Mi parlava di un aeroplano che loro chiamavano “Pippo” che oltre a bombardare mitragliava i centri abitati e le strade, dei grandi bombardamenti pesanti (sono stati 240) sul “Ponte dei Vodi”, il ponte della ferrovia del Brennero sul torrente Avisio, delle fughe a tutte le ore per raggiungere i rifugi antiaerei portando con sé poche cose in uno zainetto in tela (che ho poi ritrovato in soffitta e di cui allego un paio di immagini), di una scheggia di bomba che aveva sfiorato mio nonno e che si era conficcata in un tronco nella segheria “Borga” dove lavorava.


Particolare dello zainetto con scritto all’interno della tasca “Marco Gilli – Mezzolombardo – Trentino
Particolari dello zainetto con scritto all’interno della tasca “Marco Gilli – Mezzolombardo – Trentino

Cosa accadeva a Primiero

Per fortuna le nostre valli non erano strategicamente importanti e non avevano obiettivi da bombardare e pertanto, a parte qualche ordigno sganciato dalle fortezze volanti per liberarsi del carico rimasto prima di ritornare alle proprie basi dopo missioni portate in altri luoghi, i bombardamenti ci hanno risparmiato.
Nonostante ciò anche in Primiero ci si attrezzò per l’evenienza: l’azione principale fu che il Corpo Pompieri entrò a far parte della Protezione Anti Aerea (PAA).

A seconda del luogo in cui ci si trovava, dalla grande città al piccolo paese, la PAA aveva una organizzazione piramidale complessa che poteva arrivare, però solo nei grandi edifici e nelle fabbriche, alla creazione di una figura responsabile per il singolo fabbricato. In Valle di Primiero, chiaramente, la PAA non ebbe un tale livello di complessità ma si basava esclusivamente sulla presenza di una squadra di “volontari” per paese. I compiti delle squadre erano così codificati: salvataggio delle persone eventualmente rimaste sotto le macerie, trasporto dei feriti in locali delle case vicine rimaste intatte, spegnimenti di eventuali incendi con mezzi di fortuna in caso mancassero le squadre dei Vigili del Fuoco.

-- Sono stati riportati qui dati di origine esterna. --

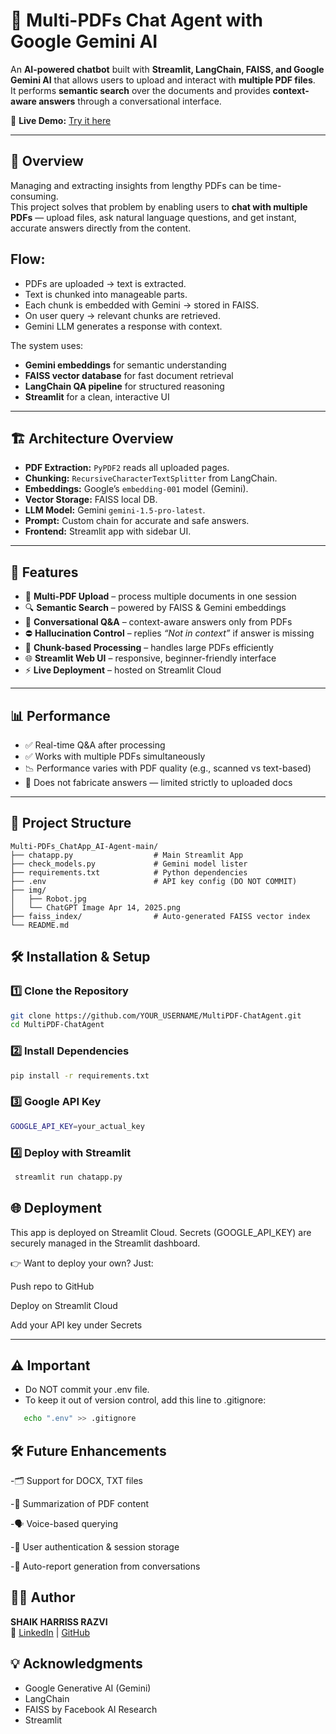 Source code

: # 🤖 Multi-PDFs Chat Agent with Google Gemini AI

An **AI-powered chatbot** built with **Streamlit, LangChain, FAISS, and Google Gemini AI** that allows users to upload and interact with **multiple PDF files**.  
It performs **semantic search** over the documents and provides **context-aware answers** through a conversational interface.

🔗 **Live Demo:** [Try it here](https://multipdfchatapp-22h.streamlit.app/)  

---

## 📌 Overview
Managing and extracting insights from lengthy PDFs can be time-consuming.  
This project solves that problem by enabling users to **chat with multiple PDFs** — upload files, ask natural language questions, and get instant, accurate answers directly from the content.
##  Flow:

- PDFs are uploaded → text is extracted.
- Text is chunked into manageable parts.
- Each chunk is embedded with Gemini → stored in FAISS.
- On user query → relevant chunks are retrieved.
- Gemini LLM generates a response with context.

The system uses:
- **Gemini embeddings** for semantic understanding  
- **FAISS vector database** for fast document retrieval  
- **LangChain QA pipeline** for structured reasoning  
- **Streamlit** for a clean, interactive UI  

---
## 🏗️ Architecture Overview

- **PDF Extraction:** `PyPDF2` reads all uploaded pages.
- **Chunking:** `RecursiveCharacterTextSplitter` from LangChain.
- **Embeddings:** Google’s `embedding-001` model (Gemini).
- **Vector Storage:** FAISS local DB.
- **LLM Model:** Gemini `gemini-1.5-pro-latest`.
- **Prompt:** Custom chain for accurate and safe answers.
- **Frontend:** Streamlit app with sidebar UI.
  
---
## 🚀 Features
- 📄 **Multi-PDF Upload** – process multiple documents in one session  
- 🔍 **Semantic Search** – powered by FAISS & Gemini embeddings  
- 🤖 **Conversational Q&A** – context-aware answers only from PDFs  
- ⛔ **Hallucination Control** – replies *“Not in context”* if answer is missing  
- 🧾 **Chunk-based Processing** – handles large PDFs efficiently  
- 🌐 **Streamlit Web UI** – responsive, beginner-friendly interface  
- ⚡ **Live Deployment** – hosted on Streamlit Cloud  

---

## 📊 Performance

- ✅ Real-time Q&A after processing
- ✅ Works with multiple PDFs simultaneously
- 📉 Performance varies with PDF quality (e.g., scanned vs text-based)
- 🚫 Does not fabricate answers — limited strictly to uploaded docs

---

## 📁 Project Structure

```text
Multi-PDFs_ChatApp_AI-Agent-main/
├── chatapp.py                  # Main Streamlit App
├── check_models.py             # Gemini model lister
├── requirements.txt            # Python dependencies
├── .env                        # API key config (DO NOT COMMIT)
├── img/
│   ├── Robot.jpg
│   └── ChatGPT Image Apr 14, 2025.png
├── faiss_index/                # Auto-generated FAISS vector index
└── README.md

```
## 🛠 Installation & Setup
### 1️⃣ Clone the Repository
```bash
git clone https://github.com/YOUR_USERNAME/MultiPDF-ChatAgent.git
cd MultiPDF-ChatAgent
```
### 2️⃣ Install Dependencies
```bash
pip install -r requirements.txt
```
### 3️⃣ Google API Key
```bash
GOOGLE_API_KEY=your_actual_key
```
### 4️⃣ Deploy with Streamlit
```bash
 streamlit run chatapp.py
```
## 🌐 Deployment

This app is deployed on Streamlit Cloud.
Secrets (GOOGLE_API_KEY) are securely managed in the Streamlit dashboard.

👉 Want to deploy your own? Just:

Push repo to GitHub

Deploy on Streamlit Cloud

Add your API key under Secrets

---

## ⚠️ Important
- Do NOT commit your .env file.
- To keep it out of version control, add this line to .gitignore:
```bash
   echo ".env" >> .gitignore
```
## 🛠 Future Enhancements
-🗂 Support for DOCX, TXT files

-🧾 Summarization of PDF content

-🗣 Voice-based querying

-🔐 User authentication & session storage

-📜 Auto-report generation from conversations

## 👨‍💻 Author
**SHAIK HARRISS RAZVI**  
🔗 [LinkedIn](https://www.linkedin.com/in/hariss-razvi-shaik-31b037333/) | [GitHub](https://github.com/Hariss22H)

## 💡 Acknowledgments
- Google Generative AI (Gemini)
- LangChain
- FAISS by Facebook AI Research
- Streamlit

Oltre alle operazioni in caso di bombardamento, la Protezione Anti Aerea aveva anche il compito di progettare rifugi per la popolazione. Uno di questi era previsto a Fiera di Primiero: si trattava di una galleria a ferro di cavallo, ovvero a doppia entrata, scavata nella montagna per la profondità di 30 metri e della lunghezza di 90 metri; la zona di ricovero doveva essere lunga 90 metri, larga 6 ed avere una altezza di due metri e mezzo; la struttura era provvista di WC e di una infermeria. Questo rifugio, del costo preventivato in 750mila lire di allora, era previsto fosse localizzato in via San Francesco, in prossimità del Parco Vallombrosa, ma non venne però mai realizzato in quanto la guerra finì prima dell’inizio dei lavori.


Nelle foto di copertina, i disegni del rifugio progettato a Fiera di Primiero. La pianta  e la sezione di come si doveva scavare nella montagna.